JPMorgan Beefs Up Bond Fund Business
June 7, 2010
JPMorgan, consistently one of the top municipal bond underwriters, has been responding to increased appetite in the market recently by expanding its retail networks, marketing taxable munis for international distribution, and bulking up its public finance staff.
The firm has ranked third among muni underwriters in the country over the past five years. From January through May, JPMorgan senior-managed 158 issues worth $20.8 billion, ranking it third with a 12.3% market share, compared with an 11.4% share last year, according to Thomson Reuters.
Known historically for its institutional distribution, the firm began beefing up its municipal retail network through an agreement with UBS Wealth Management in August 2008.
In January, the two-year deal that gave UBS access to new-issue supply and JPMorgan access to UBS' nationwide retail sales force was extended to 2013.
In April, JPMorgan also teamed up with Charles Schwab, whose clients now have access to JPMorgan's new-issue and secondary munis, plus other fixed-income products.
"We pursued retail distribution partners whose platforms were complementary to ours," said Paul Palmeri, head of public finance sales and trading. "Leveraging Charles Schwab's and UBS' retail distribution capabilities through JPMorgan gives issuers access to an enormous retail network that very few can rival."

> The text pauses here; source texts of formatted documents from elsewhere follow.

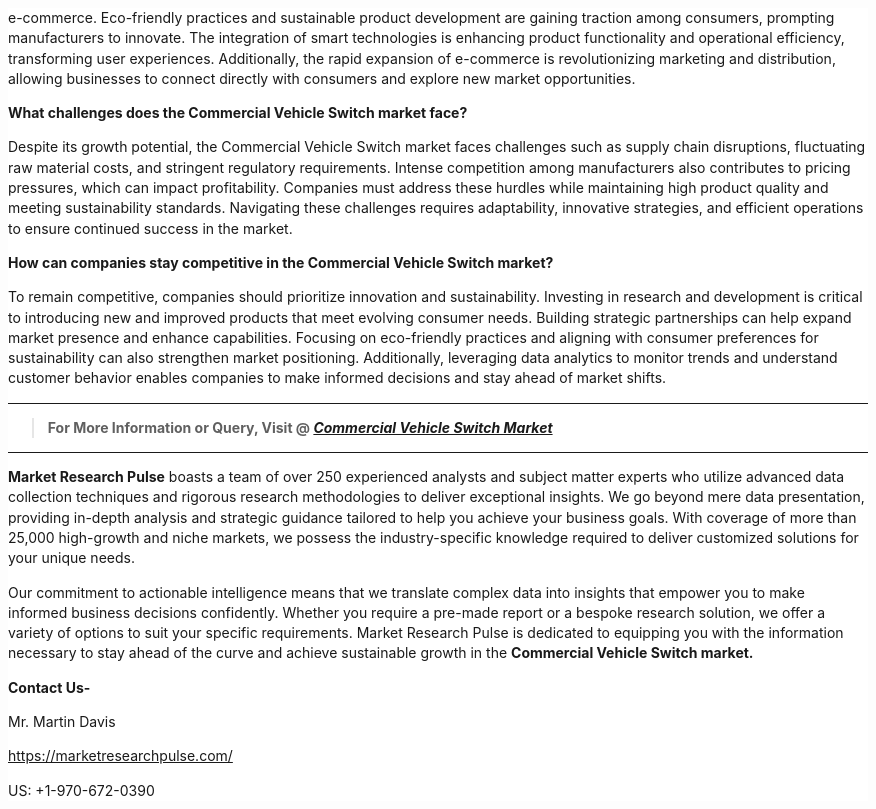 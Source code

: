 e-commerce. Eco-friendly practices and sustainable product development are gaining traction among consumers, prompting manufacturers to innovate. The integration of smart technologies is enhancing product functionality and operational efficiency, transforming user experiences. Additionally, the rapid expansion of e-commerce is revolutionizing marketing and distribution, allowing businesses to connect directly with consumers and explore new market opportunities.</p><p><strong>What challenges does the Commercial Vehicle Switch market face?</strong></p><p>Despite its growth potential, the Commercial Vehicle Switch market faces challenges such as supply chain disruptions, fluctuating raw material costs, and stringent regulatory requirements. Intense competition among manufacturers also contributes to pricing pressures, which can impact profitability. Companies must address these hurdles while maintaining high product quality and meeting sustainability standards. Navigating these challenges requires adaptability, innovative strategies, and efficient operations to ensure continued success in the market.</p><p><strong>How can companies stay competitive in the Commercial Vehicle Switch market?</strong></p><p>To remain competitive, companies should prioritize innovation and sustainability. Investing in research and development is critical to introducing new and improved products that meet evolving consumer needs. Building strategic partnerships can help expand market presence and enhance capabilities. Focusing on eco-friendly practices and aligning with consumer preferences for sustainability can also strengthen market positioning. Additionally, leveraging data analytics to monitor trends and understand customer behavior enables companies to make informed decisions and stay ahead of market shifts.</p><hr /><blockquote><p><strong>For More Information or Query, Visit @&nbsp;<em><a href="https://marketresearchpulse.com/report/119949/commercial-vehicle-switch-market?utm_source=Linkedin&utm_medium=023">Commercial Vehicle Switch Market</a></em></strong></p></blockquote><hr /><p><strong>Market Research Pulse</strong> boasts a team of over 250 experienced analysts and subject matter experts who utilize advanced data collection techniques and rigorous research methodologies to deliver exceptional insights. We go beyond mere data presentation, providing in-depth analysis and strategic guidance tailored to help you achieve your business goals. With coverage of more than 25,000 high-growth and niche markets, we possess the industry-specific knowledge required to deliver customized solutions for your unique needs.</p><p>Our commitment to actionable intelligence means that we translate complex data into insights that empower you to make informed business decisions confidently. Whether you require a pre-made report or a bespoke research solution, we offer a variety of options to suit your specific requirements. Market Research Pulse is dedicated to equipping you with the information necessary to stay ahead of the curve and achieve sustainable growth in the <strong>Commercial Vehicle Switch market.</strong></p><p><strong>Contact Us-</strong></p><p>Mr. Martin Davis</p><p>https://marketresearchpulse.com/</p><p>US: +1-970-672-0390</p>
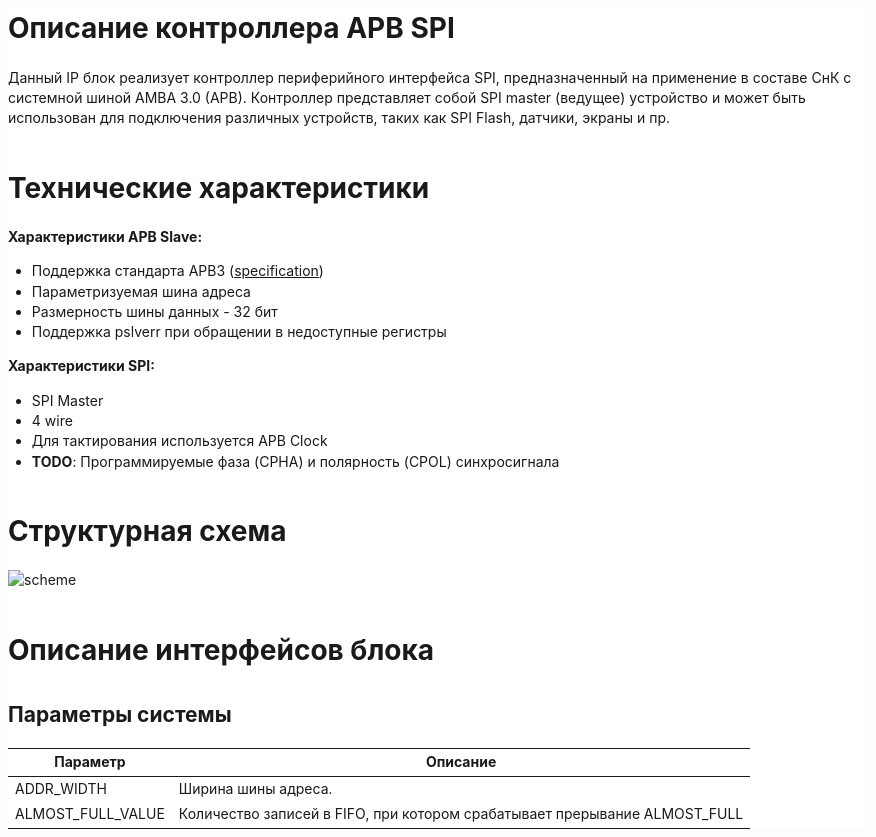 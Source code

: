 # Описание контроллера APB SPI

Данный IP блок реализует контроллер периферийного интерфейса SPI,
предназначенный на применение в составе СнК с системной шиной AMBA 3.0
(APB). Контроллер представляет собой SPI master (ведущее) устройство и
может быть использован для подключения различных устройств, таких как
SPI Flash, датчики, экраны и пр.

# Технические характеристики

**Характеристики APB Slave:**

-   Поддержка стандарта APB3
    ([specification](https://developer.arm.com/documentation/ihi0024/c/Introduction/APB-revisions/AMBA-3-APB-Protocol-Specification-v1-0))
-   Параметризуемая шина адреса
-   Размерность шины данных - 32 бит
-   Поддержка pslverr при обращении в недоступные регистры

**Характеристики SPI:**

-   SPI Master
-   4 wire
-   Для тактирования используется APB Clock
-   **TODO**: Программируемые фаза (CPHA) и полярность (CPOL) синхросигнала

# Структурная схема

![scheme]("images/apb_spi.drawio.png")

# Описание интерфейсов блока

## Параметры системы

<table>
    <thead>
        <tr class="header">
            <th>Параметр</th>
            <th>Описание</th>
        </tr>
    </thead>
    <tbody>
        <tr class="odd">
            <td>ADDR_WIDTH</td>
            <td>Ширина шины адреса.</td>
        </tr>
        <tr class="even">
            <td>ALMOST_FULL_VALUE</td>
            <td>Количество записей в FIFO, при котором срабатывает прерывание ALMOST_FULL</td>
        </tr>
    </tbody>
</table>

With the agreements in place, the firm can reach nearly 18,000 advisers, including 8,200 brokers through UBS and 6,000 registered investment advisers through Schwab.
By numbers, that puts JPMorgan "on the same plane" as Bank of America Merrill Lynch, according to Palmeri.
He also called the agreement comparable to the venture between Citi and Morgan Stanley, which in January 2009 formed Morgan Stanley Smith Barney.
"The more buyers we can bring into the muni market, the better it is for everyone involved," said Jeff Bosland, JPMorgan's head of public finance.
Increased retail demand should allow the firm to issue bonds at a lower yield, and give it more leverage when pricing for institutions, which typically occurs after a retail order period.
Inflows into municipal bond mutual funds, which can offer an indication of overall retail demand, have averaged $396 million a week for the past four weeks, the largest amount since early April, according to Lipper FMI.
Compared to the final four months of 2009, when weekly inflows averaged $1.7 billion, current demand looks weak. But relative to a longer average - say, from 2000 to 2008, when the weekly inflow average was $159.1 million - retail demand has clearly picked up.
Part of that growth relates to individuals seeking tax-exempt assets as tax rates are anticipated to rise, but a larger factor stems from the broader appetite among investors for fixed-income assets in general, Bosland said.
Demand from international buyers has also been growing for Build America Bonds, the taxable muni debt created last year in which the federal government covers 35% of the interest costs.
Palmeri said more foreign clients are viewing BABs as a "higher-grade corporate," as the credit quality of municipal debt is often considered stronger than corporate debt. The yields can be higher, too. In late May, when Eurozone debt concerns prompted a flight to quality causing Treasury prices to rise dramatically, BABs became even more attractive than usual.
The spread between long A-rated BABs and Treasuries widened to about 210 basis points, up from around 170 basis points at the beginning of the month, according to JPMorgan's daily analytics publication. The spread between comparable corporate bonds and Treasuries also widened, but only to about 165 basis points from 140 basis points, based on the JPMorgan US Liquid Index.
The attractiveness of BABs helped JPMorgan price a $1.16 billion deal for Washington state late last month, which included 30-year BABs issued with a 5.14% yield, 130 basis points above Treasury rates.
Almost one-fifth of the deal, which was rated one notch below triple-A by all three rating agencies, were sold to seven foreign investors, JPMorgan said.
The Washington deal is just one of 67 BAB issues that the firm has senior managed since the product was introduced in April 2009, according to data from Thomson Reuters. In 14 months, it ran the books on $13.6 billion of BABs, or more than 12% of all BAB issuance.
"Appetite can be substantial," said James Lansing, head of syndicate and debt capital markets. "Foreign investors are hungry for quality and yield, but many are still in the education stage."
JPMorgan, among other firms, has been trying to feed that hunger by taking BABs on the road internationally.
It has introduced investors to the new asset in Canada, Europe, Australia, and Asia, often with the help of foreign muni offices that it opened in 2003. In the Tokyo and London offices, the staffs include muni-specific traders.
Among the new buyers attracted to BABs are sovereign wealth funds, pension funds, asset managers, and insurance companies, according to Lansing.
Sovereign investors in particular have shown interest in general obligation debt because it compares favorably against sovereign debt, particularly in the current climate surrounding the Eurozone crisis, he said.